*PROBLEM DETAILS*
Among the records below, which lines contain the string "dependence"? Report them.

*RECORDS*
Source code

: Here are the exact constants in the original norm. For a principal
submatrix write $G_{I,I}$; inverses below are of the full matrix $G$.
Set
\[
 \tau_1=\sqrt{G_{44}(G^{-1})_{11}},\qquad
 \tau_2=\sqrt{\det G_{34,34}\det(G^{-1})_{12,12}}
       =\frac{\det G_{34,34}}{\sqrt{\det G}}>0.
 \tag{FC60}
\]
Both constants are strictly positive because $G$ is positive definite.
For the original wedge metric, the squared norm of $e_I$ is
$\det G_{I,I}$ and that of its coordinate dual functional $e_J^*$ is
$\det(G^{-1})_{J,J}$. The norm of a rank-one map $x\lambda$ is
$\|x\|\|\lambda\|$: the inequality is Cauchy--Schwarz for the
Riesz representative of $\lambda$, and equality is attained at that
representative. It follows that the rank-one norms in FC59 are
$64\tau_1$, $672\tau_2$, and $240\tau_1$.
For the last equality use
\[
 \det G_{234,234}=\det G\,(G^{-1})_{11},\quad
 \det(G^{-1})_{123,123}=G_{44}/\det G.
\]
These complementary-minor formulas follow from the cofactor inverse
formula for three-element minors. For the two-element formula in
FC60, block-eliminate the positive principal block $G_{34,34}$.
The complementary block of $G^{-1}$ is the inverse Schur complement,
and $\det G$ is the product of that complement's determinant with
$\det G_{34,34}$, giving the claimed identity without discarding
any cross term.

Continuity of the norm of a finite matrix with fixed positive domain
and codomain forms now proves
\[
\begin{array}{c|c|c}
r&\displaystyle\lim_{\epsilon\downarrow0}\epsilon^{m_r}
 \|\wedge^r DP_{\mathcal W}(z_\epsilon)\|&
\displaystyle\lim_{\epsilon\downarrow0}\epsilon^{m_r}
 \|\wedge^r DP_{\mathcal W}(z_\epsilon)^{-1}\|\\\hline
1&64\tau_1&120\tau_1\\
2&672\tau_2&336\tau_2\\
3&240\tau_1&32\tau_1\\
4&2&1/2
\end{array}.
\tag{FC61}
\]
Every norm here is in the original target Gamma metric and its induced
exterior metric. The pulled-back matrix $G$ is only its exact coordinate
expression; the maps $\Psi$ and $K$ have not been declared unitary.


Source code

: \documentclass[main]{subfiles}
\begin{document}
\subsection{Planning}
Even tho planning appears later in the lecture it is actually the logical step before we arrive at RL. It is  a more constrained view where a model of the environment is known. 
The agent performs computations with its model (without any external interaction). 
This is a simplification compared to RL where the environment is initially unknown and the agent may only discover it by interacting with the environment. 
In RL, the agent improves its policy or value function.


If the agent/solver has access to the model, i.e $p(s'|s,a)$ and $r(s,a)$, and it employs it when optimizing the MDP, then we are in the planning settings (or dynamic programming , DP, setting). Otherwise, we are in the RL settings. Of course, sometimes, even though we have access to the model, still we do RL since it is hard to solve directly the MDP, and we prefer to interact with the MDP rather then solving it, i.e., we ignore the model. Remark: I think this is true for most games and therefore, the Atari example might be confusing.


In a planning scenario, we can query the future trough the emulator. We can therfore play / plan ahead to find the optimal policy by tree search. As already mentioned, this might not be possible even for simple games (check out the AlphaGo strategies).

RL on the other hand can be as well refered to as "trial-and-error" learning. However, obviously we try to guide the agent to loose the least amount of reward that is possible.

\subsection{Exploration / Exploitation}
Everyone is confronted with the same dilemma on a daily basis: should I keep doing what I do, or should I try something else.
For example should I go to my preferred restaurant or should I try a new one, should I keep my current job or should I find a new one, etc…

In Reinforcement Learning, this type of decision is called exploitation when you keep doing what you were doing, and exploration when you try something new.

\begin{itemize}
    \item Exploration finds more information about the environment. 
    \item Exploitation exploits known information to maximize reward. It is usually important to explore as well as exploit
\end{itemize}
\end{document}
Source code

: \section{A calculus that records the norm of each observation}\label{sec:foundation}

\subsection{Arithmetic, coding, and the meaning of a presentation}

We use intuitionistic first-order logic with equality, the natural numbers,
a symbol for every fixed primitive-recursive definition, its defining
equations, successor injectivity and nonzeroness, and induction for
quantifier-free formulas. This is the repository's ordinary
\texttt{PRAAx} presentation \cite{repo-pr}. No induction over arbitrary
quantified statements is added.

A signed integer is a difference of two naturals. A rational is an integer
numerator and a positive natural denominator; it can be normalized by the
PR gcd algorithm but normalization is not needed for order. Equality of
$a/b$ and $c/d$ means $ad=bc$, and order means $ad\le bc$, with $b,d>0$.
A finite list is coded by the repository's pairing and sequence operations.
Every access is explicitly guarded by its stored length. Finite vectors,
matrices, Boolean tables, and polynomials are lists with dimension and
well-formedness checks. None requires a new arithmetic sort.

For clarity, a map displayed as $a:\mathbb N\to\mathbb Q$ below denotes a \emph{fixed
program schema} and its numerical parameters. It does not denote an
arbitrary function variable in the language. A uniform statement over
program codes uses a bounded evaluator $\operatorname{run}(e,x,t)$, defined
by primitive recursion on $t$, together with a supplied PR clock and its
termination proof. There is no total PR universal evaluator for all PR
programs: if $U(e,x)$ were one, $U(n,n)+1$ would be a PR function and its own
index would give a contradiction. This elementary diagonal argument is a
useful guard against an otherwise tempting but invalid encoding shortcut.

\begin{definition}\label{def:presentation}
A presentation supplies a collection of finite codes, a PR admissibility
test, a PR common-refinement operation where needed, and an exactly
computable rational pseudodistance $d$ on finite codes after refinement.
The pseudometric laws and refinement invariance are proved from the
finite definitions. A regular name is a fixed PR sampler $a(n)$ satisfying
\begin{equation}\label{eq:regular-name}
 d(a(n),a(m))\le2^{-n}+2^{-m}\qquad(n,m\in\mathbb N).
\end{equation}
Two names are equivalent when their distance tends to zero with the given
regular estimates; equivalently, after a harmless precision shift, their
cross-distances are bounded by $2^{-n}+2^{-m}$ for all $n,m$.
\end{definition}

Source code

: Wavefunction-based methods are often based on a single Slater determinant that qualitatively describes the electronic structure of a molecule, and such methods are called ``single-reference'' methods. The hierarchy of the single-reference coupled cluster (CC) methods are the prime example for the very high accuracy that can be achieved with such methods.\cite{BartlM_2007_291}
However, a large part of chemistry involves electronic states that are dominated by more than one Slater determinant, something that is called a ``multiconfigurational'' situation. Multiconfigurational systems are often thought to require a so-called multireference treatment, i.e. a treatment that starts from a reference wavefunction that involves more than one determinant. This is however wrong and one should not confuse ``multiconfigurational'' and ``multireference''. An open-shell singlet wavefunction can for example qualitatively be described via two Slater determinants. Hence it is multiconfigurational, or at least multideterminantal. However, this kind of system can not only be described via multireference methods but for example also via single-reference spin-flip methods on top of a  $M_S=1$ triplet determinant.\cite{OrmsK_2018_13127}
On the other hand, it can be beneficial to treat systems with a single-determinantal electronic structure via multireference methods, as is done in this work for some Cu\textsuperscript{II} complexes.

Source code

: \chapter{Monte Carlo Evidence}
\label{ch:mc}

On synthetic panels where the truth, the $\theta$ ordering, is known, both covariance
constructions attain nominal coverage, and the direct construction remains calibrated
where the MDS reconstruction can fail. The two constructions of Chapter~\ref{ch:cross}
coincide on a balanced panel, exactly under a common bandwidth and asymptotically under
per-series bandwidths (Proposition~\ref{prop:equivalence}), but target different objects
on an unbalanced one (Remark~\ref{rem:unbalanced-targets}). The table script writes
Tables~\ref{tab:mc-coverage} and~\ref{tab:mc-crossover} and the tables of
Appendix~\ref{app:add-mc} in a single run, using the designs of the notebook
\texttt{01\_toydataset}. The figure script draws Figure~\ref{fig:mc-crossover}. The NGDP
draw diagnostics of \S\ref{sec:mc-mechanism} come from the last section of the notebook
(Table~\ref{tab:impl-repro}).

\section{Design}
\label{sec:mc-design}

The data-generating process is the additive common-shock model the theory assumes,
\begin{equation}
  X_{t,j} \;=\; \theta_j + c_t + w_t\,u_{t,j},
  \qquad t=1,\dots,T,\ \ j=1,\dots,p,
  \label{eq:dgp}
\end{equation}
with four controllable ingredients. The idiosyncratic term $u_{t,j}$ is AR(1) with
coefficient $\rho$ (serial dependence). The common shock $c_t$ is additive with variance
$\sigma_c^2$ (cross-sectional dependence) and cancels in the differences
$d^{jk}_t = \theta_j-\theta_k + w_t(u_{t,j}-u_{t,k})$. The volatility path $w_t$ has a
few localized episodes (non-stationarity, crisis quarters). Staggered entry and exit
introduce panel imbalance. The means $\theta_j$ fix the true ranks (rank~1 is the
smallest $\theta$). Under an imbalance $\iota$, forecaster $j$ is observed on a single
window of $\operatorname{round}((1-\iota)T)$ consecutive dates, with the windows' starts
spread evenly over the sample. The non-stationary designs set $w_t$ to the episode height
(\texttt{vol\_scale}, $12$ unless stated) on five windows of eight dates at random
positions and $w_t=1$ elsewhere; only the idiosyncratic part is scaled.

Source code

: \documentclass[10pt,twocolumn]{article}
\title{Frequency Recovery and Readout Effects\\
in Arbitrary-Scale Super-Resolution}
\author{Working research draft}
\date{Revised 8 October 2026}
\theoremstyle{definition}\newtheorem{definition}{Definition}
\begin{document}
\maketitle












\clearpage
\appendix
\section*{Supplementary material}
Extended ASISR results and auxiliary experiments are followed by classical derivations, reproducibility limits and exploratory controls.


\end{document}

*REPLY TO THE EXERCISE*
coefficient $\rho$ (serial dependence). The common shock $c_t$ is additive with variance
$\sigma_c^2$ (cross-sectional dependence) and cancels in the differences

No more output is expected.